___ Source material ___

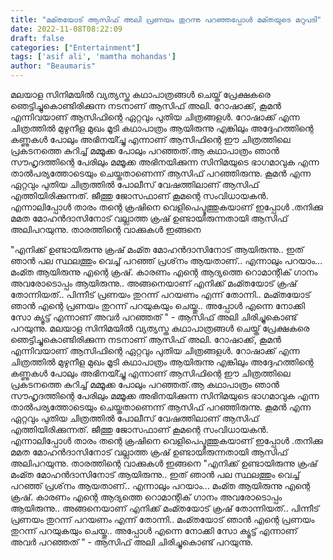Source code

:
 ```yaml
---
title: "മമ്തയോട് ആസിഫ് അലി പ്രണയം തുറന്നു പറഞ്ഞപ്പോൾ മമ്തയുടെ മറുപടി"
date: 2022-11-08T08:22:09
draft: false
categories: ["Entertainment"]
tags: ['asif ali', 'mamtha mohandas']
author: "Beaumaris"
---
```


മലയാള സിനിമയില്‍ വ്യത്യസ്ത കഥാപാത്രങ്ങള്‍ ചെയ്ത് പ്രേക്ഷകരെ ഞെട്ടിച്ചുകൊണ്ടിരിക്കുന്ന നടനാണ് ആസിഫ് അലി. റോഷാക്ക്, കൂമന്‍ എന്നിവയാണ് ആസിഫിന്റെ ഏറ്റവും പുതിയ ചിത്രങ്ങളള്‍. റോഷാക്ക് എന്ന ചിത്രത്തില്‍ മുഴുനീള മുഖം മൂടി കഥാപാത്രം ആയിരുന്നു എങ്കിലും അദ്ദേഹത്തിന്റെ കണ്ണുകള്‍ പോലും അഭിനയി്ച്ചു എന്നാണ് ആസിഫിന്റെ ഈ ചിത്രത്തിലെ പ്രകടനത്തെ കുറിച്ച് മമ്മൂക്ക പോലും പറഞ്ഞത്.ആ കഥാപാത്രം ഞാന്‍ സൗഹൃദത്തിന്റെ പേരിലും മമ്മൂക്ക അഭിനയിക്കുന്ന സിനിമയുടെ ഭാഗമാവുക എന്ന താല്‍പര്യത്തോടെയും ചെയ്തതാണെന്ന് ആസിഫ് പറഞ്ഞിരുന്നു. കൂമന്‍ എന്ന ഏറ്റവും പുതിയ ചിത്രത്തില്‍ പോലീസ് വേഷത്തിലാണ് ആസിഫ് എത്തിയിരിക്കുന്നത്. ജീത്തു ജോസഫാണ് കൂമന്റെ സംവിധായകന്‍. എന്നാലിപ്പോൾ താരം തന്റെ ക്രഷിനെ വെളിപെപ്ടുത്തുകയാണ് ഇപ്പോൾ .തനിക്കു മമത മോഹൻദാസിനോട് വല്ലാത്ത ക്രഷ് ഉണ്ടായിരുന്നതായി ആസിഫ് അലിപറയുന്നു. താരത്തിന്റെ വാക്കുകൾ ഇങ്ങനെ

"എനിക്ക് ഉണ്ടായിരുന്നു ക്രഷ് മംമ്ത മോഹന്‍ദാസിനോട് ആയിരുന്നു.. ഇത് ഞാന്‍ പല സ്ഥലത്തും വെച്ച് പറഞ്ഞ് പ്രശ്‌നം ആയതാണ്.. എന്നാലും പറയാം… മംമ്ത ആയിരുന്നു എന്റെ ക്രഷ്. കാരണം എന്റെ ആദ്യത്തെ റൊമാന്റിക് ഗാനം അവരോടൊപ്പം ആയിരുന്നു.. അങ്ങനെയാണ് എനിക്ക് മംമ്തയോട് ക്രഷ് തോന്നിയത്.. പിന്നീട് പ്രണയം തുറന്ന് പറയണം എന്ന് തോന്നി.. മംമ്തയോട് ഞാന്‍ എന്റെ പ്രണയം തുറന്ന് പറയുകയും ചെയ്തു.. അപ്പോള്‍ എന്നെ നോക്കി സോ ക്യൂട്ട് എന്നാണ് അവര്‍ പറഞ്ഞത് " - ആസിഫ് അലി ചിരിച്ചുകൊണ്ട് പറയുന്നു.
മലയാള സിനിമയില്‍ വ്യത്യസ്ത കഥാപാത്രങ്ങള്‍ ചെയ്ത് പ്രേക്ഷകരെ ഞെട്ടിച്ചുകൊണ്ടിരിക്കുന്ന നടനാണ് ആസിഫ് അലി. റോഷാക്ക്, കൂമന്‍ എന്നിവയാണ് ആസിഫിന്റെ ഏറ്റവും പുതിയ ചിത്രങ്ങളള്‍. റോഷാക്ക് എന്ന ചിത്രത്തില്‍ മുഴുനീള മുഖം മൂടി കഥാപാത്രം ആയിരുന്നു എങ്കിലും അദ്ദേഹത്തിന്റെ കണ്ണുകള്‍ പോലും അഭിനയി്ച്ചു എന്നാണ് ആസിഫിന്റെ ഈ ചിത്രത്തിലെ പ്രകടനത്തെ കുറിച്ച് മമ്മൂക്ക പോലും പറഞ്ഞത്.ആ കഥാപാത്രം ഞാന്‍ സൗഹൃദത്തിന്റെ പേരിലും മമ്മൂക്ക അഭിനയിക്കുന്ന സിനിമയുടെ ഭാഗമാവുക എന്ന താല്‍പര്യത്തോടെയും ചെയ്തതാണെന്ന് ആസിഫ് പറഞ്ഞിരുന്നു. കൂമന്‍ എന്ന ഏറ്റവും പുതിയ ചിത്രത്തില്‍ പോലീസ് വേഷത്തിലാണ് ആസിഫ് എത്തിയിരിക്കുന്നത്. ജീത്തു ജോസഫാണ് കൂമന്റെ സംവിധായകന്‍. എന്നാലിപ്പോൾ താരം തന്റെ ക്രഷിനെ വെളിപെപ്ടുത്തുകയാണ് ഇപ്പോൾ .തനിക്കു മമത മോഹൻദാസിനോട് വല്ലാത്ത ക്രഷ് ഉണ്ടായിരുന്നതായി ആസിഫ് അലിപറയുന്നു. താരത്തിന്റെ വാക്കുകൾ ഇങ്ങനെ "എനിക്ക് ഉണ്ടായിരുന്നു ക്രഷ് മംമ്ത മോഹന്‍ദാസിനോട് ആയിരുന്നു.. ഇത് ഞാന്‍ പല സ്ഥലത്തും വെച്ച് പറഞ്ഞ് പ്രശ്‌നം ആയതാണ്.. എന്നാലും പറയാം… മംമ്ത ആയിരുന്നു എന്റെ ക്രഷ്. കാരണം എന്റെ ആദ്യത്തെ റൊമാന്റിക് ഗാനം അവരോടൊപ്പം ആയിരുന്നു.. അങ്ങനെയാണ് എനിക്ക് മംമ്തയോട് ക്രഷ് തോന്നിയത്.. പിന്നീട് പ്രണയം തുറന്ന് പറയണം എന്ന് തോന്നി.. മംമ്തയോട് ഞാന്‍ എന്റെ പ്രണയം തുറന്ന് പറയുകയും ചെയ്തു.. അപ്പോള്‍ എന്നെ നോക്കി സോ ക്യൂട്ട് എന്നാണ് അവര്‍ പറഞ്ഞത് " - ആസിഫ് അലി ചിരിച്ചുകൊണ്ട് പറയുന്നു.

___

Make an exact copy of all the material, but keep the pictures out of it.

### [Reply to the exercise]
Source code

:
 ```yaml
---
title: "മമ്തയോട് ആസിഫ് അലി പ്രണയം തുറന്നു പറഞ്ഞപ്പോൾ മമ്തയുടെ മറുപടി"
date: 2022-11-08T08:22:09
draft: false
categories: ["Entertainment"]
tags: ['asif ali', 'mamtha mohandas']
author: "Beaumaris"
---
```


മലയാള സിനിമയില്‍ വ്യത്യസ്ത കഥാപാത്രങ്ങള്‍ ചെയ്ത് പ്രേക്ഷകരെ ഞെട്ടിച്ചുകൊണ്ടിരിക്കുന്ന നടനാണ് ആസിഫ് അലി. റോഷാക്ക്, കൂമന്‍ എന്നിവയാണ് ആസിഫിന്റെ ഏറ്റവും പുതിയ ചിത്രങ്ങളള്‍. റോഷാക്ക് എന്ന ചിത്രത്തില്‍ മുഴുനീള മുഖം മൂടി കഥാപാത്രം ആയിരുന്നു എങ്കിലും അദ്ദേഹത്തിന്റെ കണ്ണുകള്‍ പോലും അഭിനയി്ച്ചു എന്നാണ് ആസിഫിന്റെ ഈ ചിത്രത്തിലെ പ്രകടനത്തെ കുറിച്ച് മമ്മൂക്ക പോലും പറഞ്ഞത്.ആ കഥാപാത്രം ഞാന്‍ സൗഹൃദത്തിന്റെ പേരിലും മമ്മൂക്ക അഭിനയിക്കുന്ന സിനിമയുടെ ഭാഗമാവുക എന്ന താല്‍പര്യത്തോടെയും ചെയ്തതാണെന്ന് ആസിഫ് പറഞ്ഞിരുന്നു. കൂമന്‍ എന്ന ഏറ്റവും പുതിയ ചിത്രത്തില്‍ പോലീസ് വേഷത്തിലാണ് ആസിഫ് എത്തിയിരിക്കുന്നത്. ജീത്തു ജോസഫാണ് കൂമന്റെ സംവിധായകന്‍. എന്നാലിപ്പോൾ താരം തന്റെ ക്രഷിനെ വെളിപെപ്ടുത്തുകയാണ് ഇപ്പോൾ .തനിക്കു മമത മോഹൻദാസിനോട് വല്ലാത്ത ക്രഷ് ഉണ്ടായിരുന്നതായി ആസിഫ് അലിപറയുന്നു. താരത്തിന്റെ വാക്കുകൾ ഇങ്ങനെ

"എനിക്ക് ഉണ്ടായിരുന്നു ക്രഷ് മംമ്ത മോഹന്‍ദാസിനോട് ആയിരുന്നു.. ഇത് ഞാന്‍ പല സ്ഥലത്തും വെച്ച് പറഞ്ഞ് പ്രശ്‌നം ആയതാണ്.. എന്നാലും പറയാം… മംമ്ത ആയിരുന്നു എന്റെ ക്രഷ്. കാരണം എന്റെ ആദ്യത്തെ റൊമാന്റിക് ഗാനം അവരോടൊപ്പം ആയിരുന്നു.. അങ്ങനെയാണ് എനിക്ക് മംമ്തയോട് ക്രഷ് തോന്നിയത്.. പിന്നീട് പ്രണയം തുറന്ന് പറയണം എന്ന് തോന്നി.. മംമ്തയോട് ഞാന്‍ എന്റെ പ്രണയം തുറന്ന് പറയുകയും ചെയ്തു.. അപ്പോള്‍ എന്നെ നോക്കി സോ ക്യൂട്ട് എന്നാണ് അവര്‍ പറഞ്ഞത് " - ആസിഫ് അലി ചിരിച്ചുകൊണ്ട് പറയുന്നു.
മലയാള സിനിമയില്‍ വ്യത്യസ്ത കഥാപാത്രങ്ങള്‍ ചെയ്ത് പ്രേക്ഷകരെ ഞെട്ടിച്ചുകൊണ്ടിരിക്കുന്ന നടനാണ് ആസിഫ് അലി. റോഷാക്ക്, കൂമന്‍ എന്നിവയാണ് ആസിഫിന്റെ ഏറ്റവും പുതിയ ചിത്രങ്ങളള്‍. റോഷാക്ക് എന്ന ചിത്രത്തില്‍ മുഴുനീള മുഖം മൂടി കഥാപാത്രം ആയിരുന്നു എങ്കിലും അദ്ദേഹത്തിന്റെ കണ്ണുകള്‍ പോലും അഭിനയി്ച്ചു എന്നാണ് ആസിഫിന്റെ ഈ ചിത്രത്തിലെ പ്രകടനത്തെ കുറിച്ച് മമ്മൂക്ക പോലും പറഞ്ഞത്.ആ കഥാപാത്രം ഞാന്‍ സൗഹൃദത്തിന്റെ പേരിലും മമ്മൂക്ക അഭിനയിക്കുന്ന സിനിമയുടെ ഭാഗമാവുക എന്ന താല്‍പര്യത്തോടെയും ചെയ്തതാണെന്ന് ആസിഫ് പറഞ്ഞിരുന്നു. കൂമന്‍ എന്ന ഏറ്റവും പുതിയ ചിത്രത്തില്‍ പോലീസ് വേഷത്തിലാണ് ആസിഫ് എത്തിയിരിക്കുന്നത്. ജീത്തു ജോസഫാണ് കൂമന്റെ സംവിധായകന്‍. എന്നാലിപ്പോൾ താരം തന്റെ ക്രഷിനെ വെളിപെപ്ടുത്തുകയാണ് ഇപ്പോൾ .തനിക്കു മമത മോഹൻദാസിനോട് വല്ലാത്ത ക്രഷ് ഉണ്ടായിരുന്നതായി ആസിഫ് അലിപറയുന്നു. താരത്തിന്റെ വാക്കുകൾ ഇങ്ങനെ "എനിക്ക് ഉണ്ടായിരുന്നു ക്രഷ് മംമ്ത മോഹന്‍ദാസിനോട് ആയിരുന്നു.. ഇത് ഞാന്‍ പല സ്ഥലത്തും വെച്ച് പറഞ്ഞ് പ്രശ്‌നം ആയതാണ്.. എന്നാലും പറയാം… മംമ്ത ആയിരുന്നു എന്റെ ക്രഷ്. കാരണം എന്റെ ആദ്യത്തെ റൊമാന്റിക് ഗാനം അവരോടൊപ്പം ആയിരുന്നു.. അങ്ങനെയാണ് എനിക്ക് മംമ്തയോട് ക്രഷ് തോന്നിയത്.. പിന്നീട് പ്രണയം തുറന്ന് പറയണം എന്ന് തോന്നി.. മംമ്തയോട് ഞാന്‍ എന്റെ പ്രണയം തുറന്ന് പറയുകയും ചെയ്തു.. അപ്പോള്‍ എന്നെ നോക്കി സോ ക്യൂട്ട് എന്നാണ് അവര്‍ പറഞ്ഞത് " - ആസിഫ് അലി ചിരിച്ചുകൊണ്ട് പറയുന്നു.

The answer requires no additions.